Designing Adaptive User Interfaces

This guide aims to show developers and designers how to use the components provided by GTK with those from the libhandy library to create applications both for the Librem 5 phone and for traditional desktop and laptop systems.

This guide assumes that you are familiar with the basics of GTK application development. It also assumes you are using GTK 3.24 or newer and libhandy 0.0.10 or newer as these versions have improved support for adaptive apps over previous versions.

Introduction

libhandy is a widget library for GTK that contains widgets useful for both phone applications and adaptive applications. It extends the standard collection of widgets provided by GTK for this purpose. The libhandy documentation covers the range of widgets available.

This library is central to the way that adaptive applications are created using GTK. The following sections show how each of its components are employed to make new or existing GTK-based user interfaces adaptable. The Porting GNOME Applications guide covers more specific issues related to converting traditional applications to fit the adaptive paradigm.

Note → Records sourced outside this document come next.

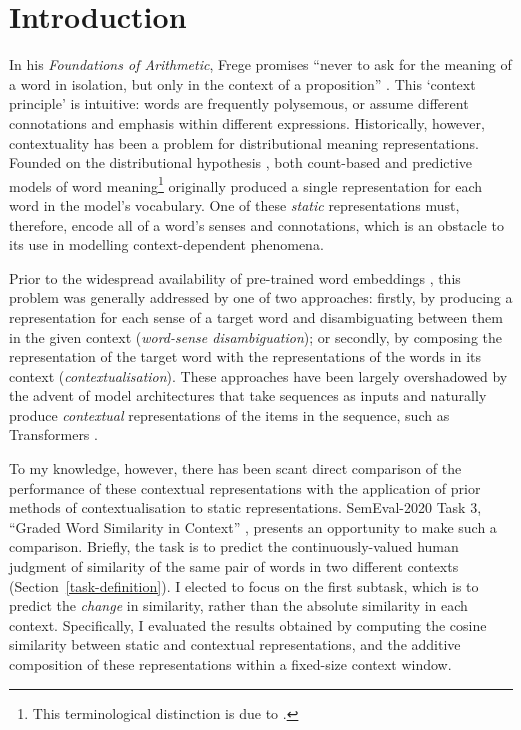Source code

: 
\section{Introduction}

In his \emph{Foundations of Arithmetic}, Frege promises ``never to ask for the meaning
of a word in isolation, but only in the context of a proposition''
\parencite*[xvii]{Frege1980}.
This `context principle' is intuitive: words are frequently polysemous, or assume
different connotations and emphasis within different expressions.
Historically, however, contextuality has been a problem for distributional meaning
representations.
Founded on the distributional hypothesis \parencites{Harris1954}{Firth1957}, both
count-based and predictive models of word meaning\footnote{ This terminological
  distinction is due to \textcite{Baroni2014a}.
} originally
produced a single representation for each word in the model's vocabulary.
One of these \emph{static} representations must, therefore, encode all of a word's
senses and connotations, which is an obstacle to its use in modelling context-dependent
phenomena.

Prior to the widespread availability of pre-trained word embeddings
\parencites[e.g.,][]{Mikolov2013}{Pennington2014}, this problem was generally addressed
by one of two approaches: firstly, by producing a representation for each sense of a
target word and disambiguating between them in the given context (\emph{word-sense
  disambiguation}); or secondly, by composing the representation of the target word with
the representations of the words in its context (\emph{contextualisation}).
These approaches have been largely overshadowed by the advent of model architectures
that take sequences as inputs and naturally produce \emph{contextual} representations
of the items in the sequence, such as Transformers \parencite{Vaswani2017}.

To my knowledge, however, there has been scant direct comparison of the performance of
these contextual representations with the application of prior methods of
contextualisation to static representations.
SemEval-2020 Task 3, ``Graded Word Similarity in Context''
\parencite{Armendariz2020a}, presents an opportunity to make such a comparison.
Briefly, the task is to predict the continuously-valued human judgment of similarity of
the same pair of words in two different contexts (Section~\ref{task-definition}).
I elected to focus on the first subtask, which is to predict the \emph{change} in
similarity, rather than the absolute similarity in each context.
Specifically, I evaluated the results obtained by computing the cosine similarity
between static and contextual representations, and the additive composition of these
representations within a fixed-size context window.

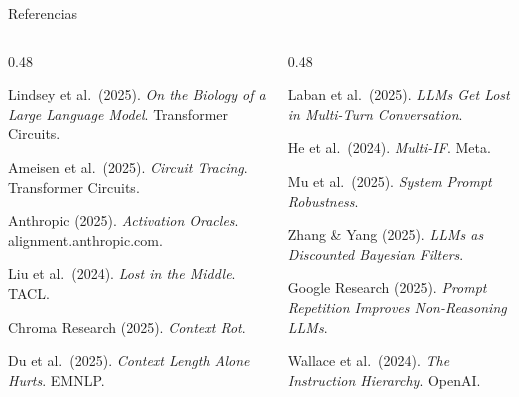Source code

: \documentclass[aspectratio=169, 12pt]{beamer}
\begin{document}
\begin{frame}{Referencias}

\scriptsize
\begin{columns}[T]
\begin{column}{0.48\textwidth}

Lindsey et al.\ (2025). \emph{On the Biology of a Large Language Model}. Transformer Circuits.\par\medskip
Ameisen et al.\ (2025). \emph{Circuit Tracing}. Transformer Circuits.\par\medskip
Anthropic (2025). \emph{Activation Oracles}. alignment.anthropic.com.\par\medskip
Liu et al.\ (2024). \emph{Lost in the Middle}. TACL.\par\medskip
Chroma Research (2025). \emph{Context Rot}.\par\medskip
Du et al.\ (2025). \emph{Context Length Alone Hurts}. EMNLP.\par

\end{column}

\begin{column}{0.48\textwidth}

Laban et al.\ (2025). \emph{LLMs Get Lost in Multi-Turn Conversation}.\par\medskip
He et al.\ (2024). \emph{Multi-IF}. Meta.\par\medskip
Mu et al.\ (2025). \emph{System Prompt Robustness}.\par\medskip
Zhang \& Yang (2025). \emph{LLMs as Discounted Bayesian Filters}.\par\medskip
Google Research (2025). \emph{Prompt Repetition Improves Non-Reasoning LLMs}.\par\medskip
Wallace et al.\ (2024). \emph{The Instruction Hierarchy}. OpenAI.\par

\end{column}
\end{columns}

\end{frame}
\end{document}
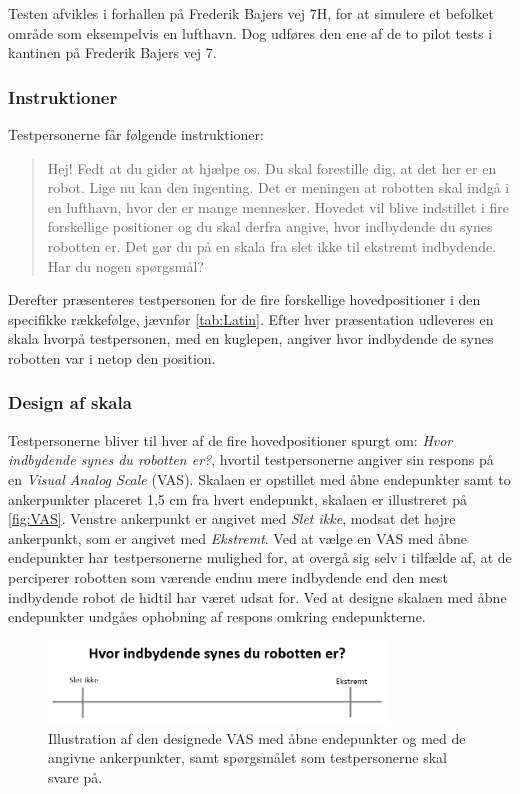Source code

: \noindent
%
Testen afvikles i forhallen på Frederik Bajers vej 7H, for at simulere et befolket område som eksempelvis en lufthavn. Dog udføres den ene af de to pilot tests i kantinen på Frederik Bajers vej 7.
%
\subsubsection*{Instruktioner}
\label{Instruktioner}
%
Testpersonerne får følgende instruktioner: 
%
\begin{quotation}
\noindent
Hej!\blankline
%
Fedt at du gider at hjælpe os. Du skal forestille dig, at det her er en robot. Lige nu kan den ingenting. Det er meningen at robotten skal indgå i en lufthavn, hvor der er mange mennesker. Hovedet vil blive indstillet i fire forskellige positioner og du skal derfra angive, hvor indbydende du synes robotten er. Det gør du på en skala fra slet ikke til ekstremt indbydende.\blankline
%
Har du nogen spørgsmål?
\end{quotation}
%
Derefter præsenteres testpersonen for de fire forskellige hovedpositioner i den specifikke rækkefølge, jævnfør \autoref{tab:Latin}. Efter hver præsentation udleveres en skala hvorpå testpersonen, med en kuglepen, angiver hvor indbydende de synes robotten var i netop den position.  
%

\subsubsection*{Design af skala}
%
Testpersonerne bliver til hver af de fire hovedpositioner spurgt om: \textit{Hvor indbydende synes du robotten er?}, hvortil testpersonerne angiver sin respons på en \textit{Visual Analog Scale} (VAS). Skalaen er opstillet med åbne endepunkter samt to ankerpunkter placeret 1,5 cm fra hvert endepunkt, skalaen er illustreret på \autoref{fig:VAS}. Venstre ankerpunkt er angivet med \textit{Slet ikke}, modsat det højre ankerpunkt, som er angivet med \textit{Ekstremt}. Ved at vælge en VAS med åbne endepunkter har testpersonerne mulighed for, at overgå sig selv i tilfælde af, at de perciperer robotten som værende endnu mere indbydende end den mest indbydende robot de hidtil har været udsat for. Ved at designe skalaen med åbne endepunkter undgåes ophobning af respons omkring endepunkterne. 
%
\begin{figure}[H]
\centering
\includegraphics[width = 0.8\textwidth]{Figure/VAS.PNG} 
\caption{Illustration af den designede VAS med åbne endepunkter og med de angivne ankerpunkter, samt spørgsmålet som testpersonerne skal svare på.}
\label{fig:VAS}
\end{figure}
\noindent 
%
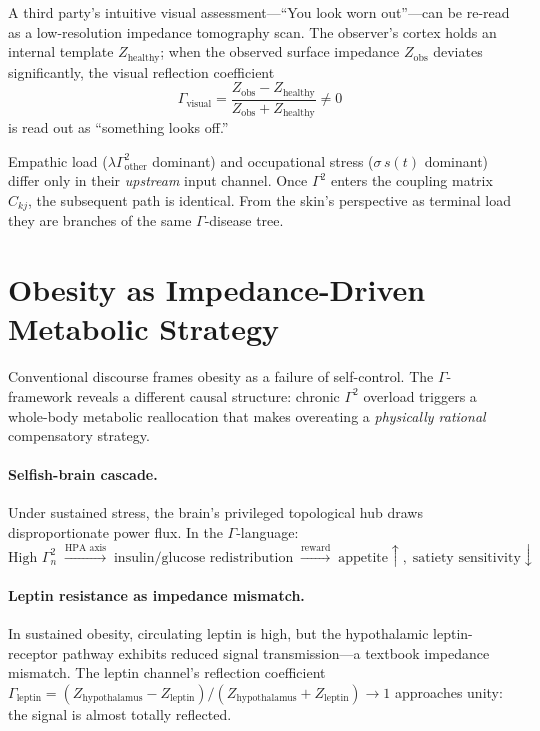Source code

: \documentclass[aps,pre,twocolumn,superscriptaddress,floatfix]{revtex4-2}
\begin{document}
A third party's intuitive visual assessment---``You
look worn out''---can be re-read as a low-resolution
impedance tomography scan.
The observer's cortex holds an internal template
$Z_{\text{healthy}}$; when the observed surface
impedance $Z_{\text{obs}}$ deviates significantly,
the visual reflection coefficient
\begin{equation}
  \Gamma_{\text{visual}}
  = \frac{Z_{\text{obs}} - Z_{\text{healthy}}}
         {Z_{\text{obs}} + Z_{\text{healthy}}}
  \neq 0
  \label{eq:visual-gamma}
\end{equation}
is read out as ``something looks off.''

\begin{remark}
\label{rem:downstream-convergence}
Empathic load
($\lambda\Gamma^2_{\text{other}}$ dominant)
and occupational stress ($\sigma\,s(t)$ dominant)
differ only in their \emph{upstream} input channel.
Once $\Gamma^2$ enters the coupling matrix $C_{kj}$,
the subsequent path is identical.
From the skin's perspective as terminal load they
are branches of the same $\Gamma$-disease tree.
\end{remark}


\section{Obesity as Impedance-Driven Metabolic
  Strategy}
\label{sec:obesity}

Conventional discourse frames obesity as a failure
of self-control.
The $\Gamma$-framework reveals a different causal
structure: chronic $\Gamma^2$ overload triggers a
whole-body metabolic reallocation that makes
overeating a \emph{physically rational}
compensatory strategy.

\paragraph{Selfish-brain cascade.}
Under sustained stress, the brain's privileged
topological hub draws disproportionate power flux.
In the $\Gamma$-language:
\begin{equation}
  \text{High }\Gamma_n^2
  \;\xrightarrow{\text{HPA axis}}\;
  \text{insulin/glucose redistribution}
  \;\xrightarrow{\text{reward}}\;
  \text{appetite}\!\uparrow,\;
  \text{satiety sensitivity}\!\downarrow
  \label{eq:selfish-brain}
\end{equation}

\paragraph{Leptin resistance as impedance mismatch.}
In sustained obesity, circulating leptin is high,
but the hypothalamic leptin-receptor pathway exhibits
reduced signal transmission---a textbook impedance
mismatch.
The leptin channel's reflection coefficient
$\Gamma_{\text{leptin}}
= (Z_{\text{hypothalamus}} - Z_{\text{leptin}})
  /(Z_{\text{hypothalamus}} + Z_{\text{leptin}})
\to 1$
approaches unity: the signal is almost totally
reflected.
\end{document}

For general GTK and GNOME development resources please consult the GTK/GNOME Resources page and the GTK 3 documentation.

Style Guidelines

Applications are expected to follow the GNOME Human Interface Guidelines where possible, to the extent that they apply to the application’s environment.

Header Bars

HdyTitleBar is a simple container that takes care of the title bar’s appearance, ensuring that header bars look good when animated by preventing them from drawing the title bar’s background themselves. The class also simplifies common operations, like setting the selection mode. A simple example that uses HdyTitleBar can be found in the first part of the Adaptive UI.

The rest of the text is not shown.